Mol Gen Genet. 20: 246(6): 657-62. (Mar 20, 1995)
On the occurrence of somatic meiosis in embryogenic carrot cell cultures.
Giorgetti L, Vergara MR, Evangelista M, Lo Schiavo F, Terzi M, Nuti Ronchi V.
Istituto di Mutagenesi e Differenziamento CNR, Pisa, Italy.

During the establishment of an embryogenic cell line from a carrot hypocotyl explant, processes closely resembling meiotic divisions are seen. A microdensitometric analysis revealed that the amount of cellular DNA diminished in the majority of cells to the haploid level. However, the diploid level was re-established in a matter of a few days. The genetic consequences of this segregation were studied by analyzing restriction fragment length polymorphisms (RFLP) and randomly amplified polymorphic DNAs (RAPD). The results showed that the great majority of embryos regenerated from segregants and that different segregants had different genetic constitutions.

It is an established fact that somatic cell cultures show an excess of recessive genetic variants (Siminovitch 1976; Terzi and Sung 1986; Terzi 1974). This is true both in animal and plant somatic cells in vitro, where recessive mutants appear with frequencies far in excess of those expected on the basis of the square of the mutation frequency observed in haploid conditions. Abundant data exist to show that in somaclonal regenerants expression of recessive mutations is extraordinarily frequent (Evans 1989): in a recent study of somaclonal variation, 18 out of 19 mutated regenerants bred true for at least three generations (Gavazzi et al. 1987).
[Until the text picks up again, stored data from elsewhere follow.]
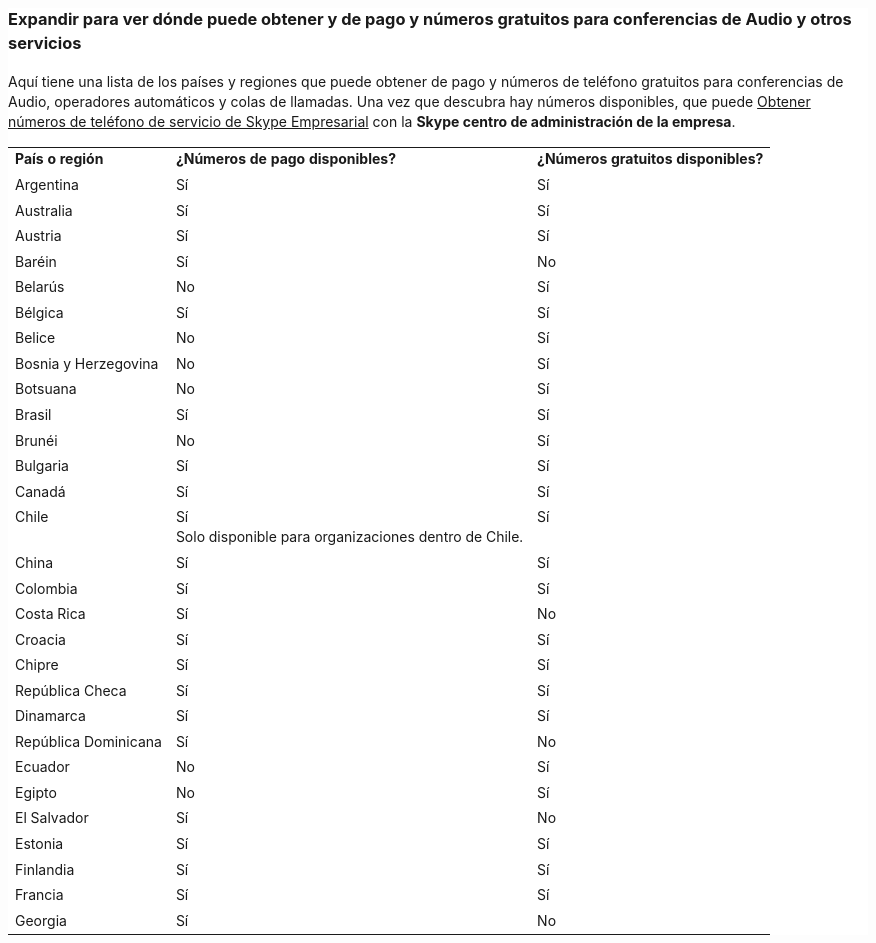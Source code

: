 
### Expandir para ver dónde puede obtener y de pago y números gratuitos para conferencias de Audio y otros servicios

Aquí tiene una lista de los países y regiones que puede obtener de pago y números de teléfono gratuitos para conferencias de Audio, operadores automáticos y colas de llamadas. Una vez que descubra hay números disponibles, que puede  [Obtener números de teléfono de servicio de Skype Empresarial](getting-service-phone-numbers-for-skype-for-business-and-microsoft-teams.md) con la **Skype centro de administración de la empresa**.
  
    
    

||||
|:-----|:-----|:-----|
|**País o región** <br/> |**¿Números de pago disponibles?** <br/> |**¿Números gratuitos disponibles?** <br/> |
|Argentina  <br/> |Sí  <br/> |Sí  <br/> |
|Australia  <br/> |Sí  <br/> |Sí  <br/> |
|Austria  <br/> |Sí  <br/> |Sí  <br/> |
|Baréin  <br/> |Sí  <br/> |No  <br/> |
|Belarús  <br/> |No  <br/> |Sí  <br/> |
|Bélgica  <br/> |Sí  <br/> |Sí  <br/> |
|Belice  <br/> |No  <br/> |Sí  <br/> |
|Bosnia y Herzegovina  <br/> |No  <br/> |Sí  <br/> |
|Botsuana  <br/> |No  <br/> |Sí  <br/> |
|Brasil  <br/> |Sí  <br/> |Sí  <br/> |
|Brunéi  <br/> |No  <br/> |Sí  <br/> |
|Bulgaria  <br/> |Sí  <br/> |Sí  <br/> |
|Canadá  <br/> |Sí  <br/> |Sí  <br/> |
|Chile  <br/> |Sí  <br/> Solo disponible para organizaciones dentro de Chile.  <br/> |Sí  <br/> |
|China  <br/> |Sí  <br/> |Sí  <br/> |
|Colombia  <br/> |Sí  <br/> |Sí  <br/> |
|Costa Rica  <br/> |Sí  <br/> |No  <br/> |
|Croacia  <br/> |Sí  <br/> |Sí  <br/> |
|Chipre  <br/> |Sí  <br/> |Sí  <br/> |
|República Checa  <br/> |Sí  <br/> |Sí  <br/> |
|Dinamarca  <br/> |Sí  <br/> |Sí  <br/> |
|República Dominicana  <br/> |Sí  <br/> |No  <br/> |
|Ecuador  <br/> |No  <br/> |Sí  <br/> |
|Egipto  <br/> |No  <br/> |Sí  <br/> |
|El Salvador  <br/> |Sí  <br/> |No  <br/> |
|Estonia  <br/> |Sí  <br/> |Sí  <br/> |
|Finlandia  <br/> |Sí  <br/> |Sí  <br/> |
|Francia  <br/> |Sí  <br/> |Sí  <br/> |
|Georgia  <br/> |Sí  <br/> |No  <br/> |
Various proposals have been put forward to explain this excess of recessives: suggested mechanisms range from small deletions or gene inactivation (Terzi 1974) to mitotic crossing over (Evans 1989), but the direct experimental evidence, obtained in attempts to quantify the importance of these various mechanisms, seems to favour a mechanism involving chromosome loss and reduplication (Campbell and Worton 1981).
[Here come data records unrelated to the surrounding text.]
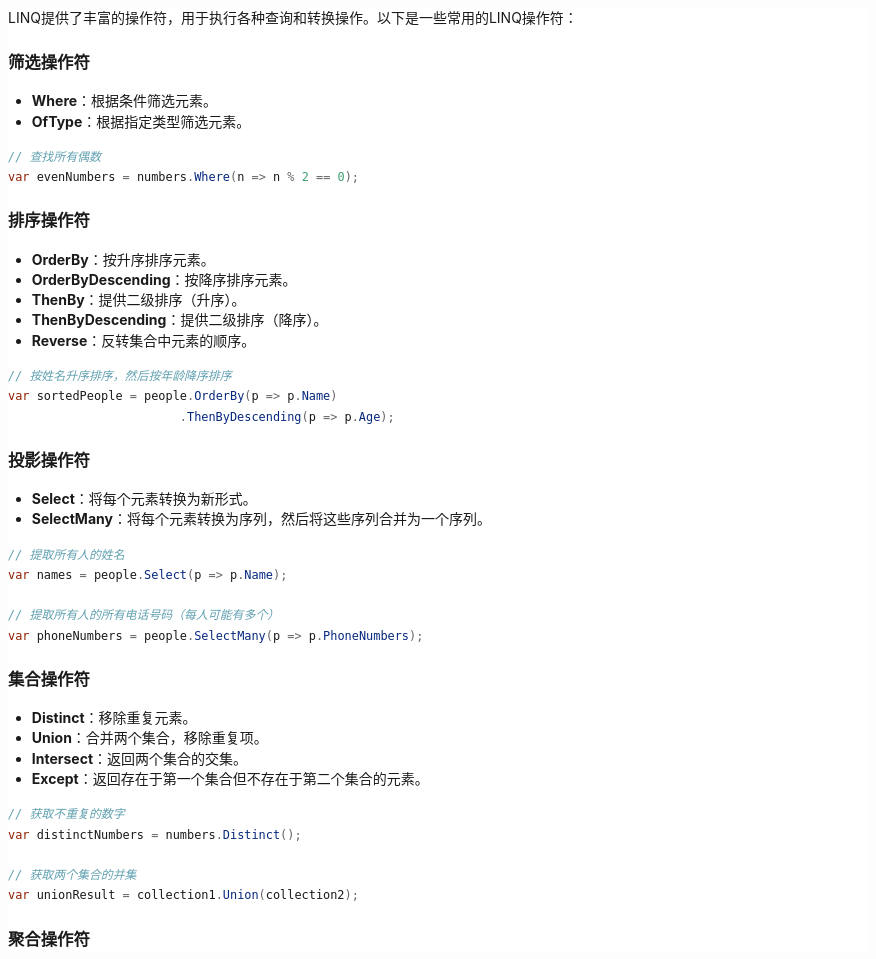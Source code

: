 LINQ提供了丰富的操作符，用于执行各种查询和转换操作。以下是一些常用的LINQ操作符：

### 筛选操作符

- **Where**：根据条件筛选元素。
- **OfType**：根据指定类型筛选元素。

```csharp
// 查找所有偶数
var evenNumbers = numbers.Where(n => n % 2 == 0);
```

### 排序操作符

- **OrderBy**：按升序排序元素。
- **OrderByDescending**：按降序排序元素。
- **ThenBy**：提供二级排序（升序）。
- **ThenByDescending**：提供二级排序（降序）。
- **Reverse**：反转集合中元素的顺序。

```csharp
// 按姓名升序排序，然后按年龄降序排序
var sortedPeople = people.OrderBy(p => p.Name)
                        .ThenByDescending(p => p.Age);
```

### 投影操作符

- **Select**：将每个元素转换为新形式。
- **SelectMany**：将每个元素转换为序列，然后将这些序列合并为一个序列。

```csharp
// 提取所有人的姓名
var names = people.Select(p => p.Name);

// 提取所有人的所有电话号码（每人可能有多个）
var phoneNumbers = people.SelectMany(p => p.PhoneNumbers);
```

### 集合操作符

- **Distinct**：移除重复元素。
- **Union**：合并两个集合，移除重复项。
- **Intersect**：返回两个集合的交集。
- **Except**：返回存在于第一个集合但不存在于第二个集合的元素。

```csharp
// 获取不重复的数字
var distinctNumbers = numbers.Distinct();

// 获取两个集合的并集
var unionResult = collection1.Union(collection2);
```

### 聚合操作符
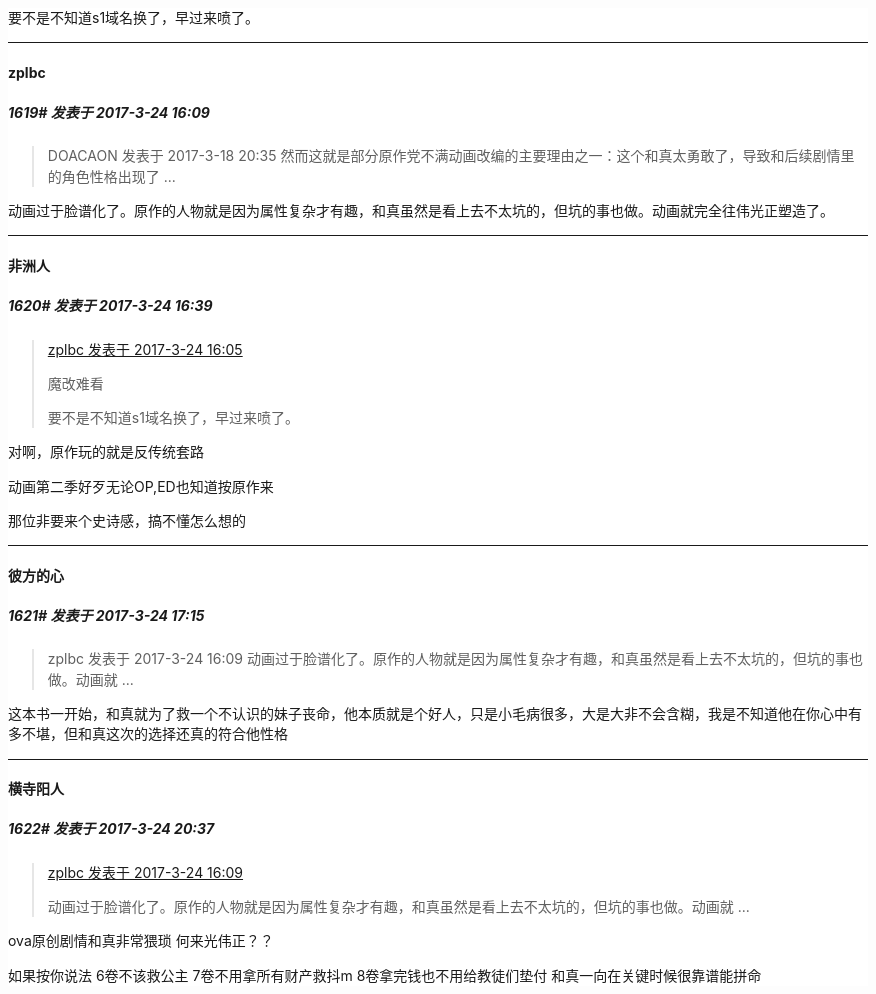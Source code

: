 要不是不知道s1域名换了，早过来喷了。


-----

####  zplbc  
##### 1619#       发表于 2017-3-24 16:09


<blockquote>DOACAON 发表于 2017-3-18 20:35
然而这就是部分原作党不满动画改编的主要理由之一：这个和真太勇敢了，导致和后续剧情里的角色性格出现了 ...</blockquote>
动画过于脸谱化了。原作的人物就是因为属性复杂才有趣，和真虽然是看上去不太坑的，但坑的事也做。动画就完全往伟光正塑造了。


-----

####  非洲人  
##### 1620#       发表于 2017-3-24 16:39


<blockquote><a href="httphttps://bbs.saraba1st.com/2b/forum.php?mod=redirect&amp;goto=findpost&amp;pid=35503738&amp;ptid=1365887" target="_blank">zplbc 发表于 2017-3-24 16:05</a>

魔改难看

要不是不知道s1域名换了，早过来喷了。</blockquote>
对啊，原作玩的就是反传统套路


动画第二季好歹无论OP,ED也知道按原作来


那位非要来个史诗感，搞不懂怎么想的


-----

####  彼方的心  
##### 1621#       发表于 2017-3-24 17:15


<blockquote>zplbc 发表于 2017-3-24 16:09
动画过于脸谱化了。原作的人物就是因为属性复杂才有趣，和真虽然是看上去不太坑的，但坑的事也做。动画就 ...</blockquote>
这本书一开始，和真就为了救一个不认识的妹子丧命，他本质就是个好人，只是小毛病很多，大是大非不会含糊，我是不知道他在你心中有多不堪，但和真这次的选择还真的符合他性格


-----

####  横寺阳人  
##### 1622#       发表于 2017-3-24 20:37


<blockquote><a href="httphttps://bbs.saraba1st.com/2b/forum.php?mod=redirect&amp;goto=findpost&amp;pid=35503753&amp;ptid=1365887" target="_blank">zplbc 发表于 2017-3-24 16:09</a>

动画过于脸谱化了。原作的人物就是因为属性复杂才有趣，和真虽然是看上去不太坑的，但坑的事也做。动画就 ...</blockquote>
ova原创剧情和真非常猥琐 何来光伟正？？

如果按你说法 6卷不该救公主 7卷不用拿所有财产救抖m 8卷拿完钱也不用给教徒们垫付 和真一向在关键时候很靠谱能拼命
To our knowledge these facts have never been related to meiosis, the occurrence of which in somatic cells was described long ago: chromosome segregation and reduction in somatic tissues — usually followed at once by a restoration of the diploid number — have been described in a number of cases (Nuti Ronchi et al. 1992a,b; see Huskins 1948 for older work). The phenomenon, however, as pointed out by Huskins (1948) is "very likely to be missed by the cytologist unless the organism has grossly heteromorphic pairs of chromosomes".

Segregation events leading to haploidy were recently shown to occur in embryogenic carrot cell lines (Nuti Ronchi et al. 1992a,b). In the present work we describe meiotic figures in somatic cells and compare them with those that appear during microsporogenesis. In addition randomly amplified potymorphic DNA (RAPD) and restriction fragment length polymorphism (RFLP) patterns of pure lines, their sexual hybrid, and regenerants obtained from the latter via somatic embryogenesis, show that, in regenerants, segregation is indeed the rule rather than the exception. Hence somatic meiosis seems to be associated with embryogenicity or, more precisely, with its pre-requisite, viz. developmental totipotency.


See also Risley: Roses have satellites, too (1959)
"The number of chromosomes in the cells of one plant are supposed to be constant, and almost always are so. The full compliment of 21 chromosomes of the triploid offspring of Skinner's Rambler x Yellow Pinocchio are shown in Figure 11. All 21 were not always present in the root-tip cells. Only 33% contained all 21, while the remainder had 20, 19, 18 and 17 chromosomes per cell. This rose should produce an occasional mutation or sport from a bud if this condition of variable chromsomes number exists in all the tissues of the plant.*"

*Or if plants are regenerated from root cuttings,.

Burdick: Tomato Haploids (1951) also observed some peculiar offspring raised from doubled haploids.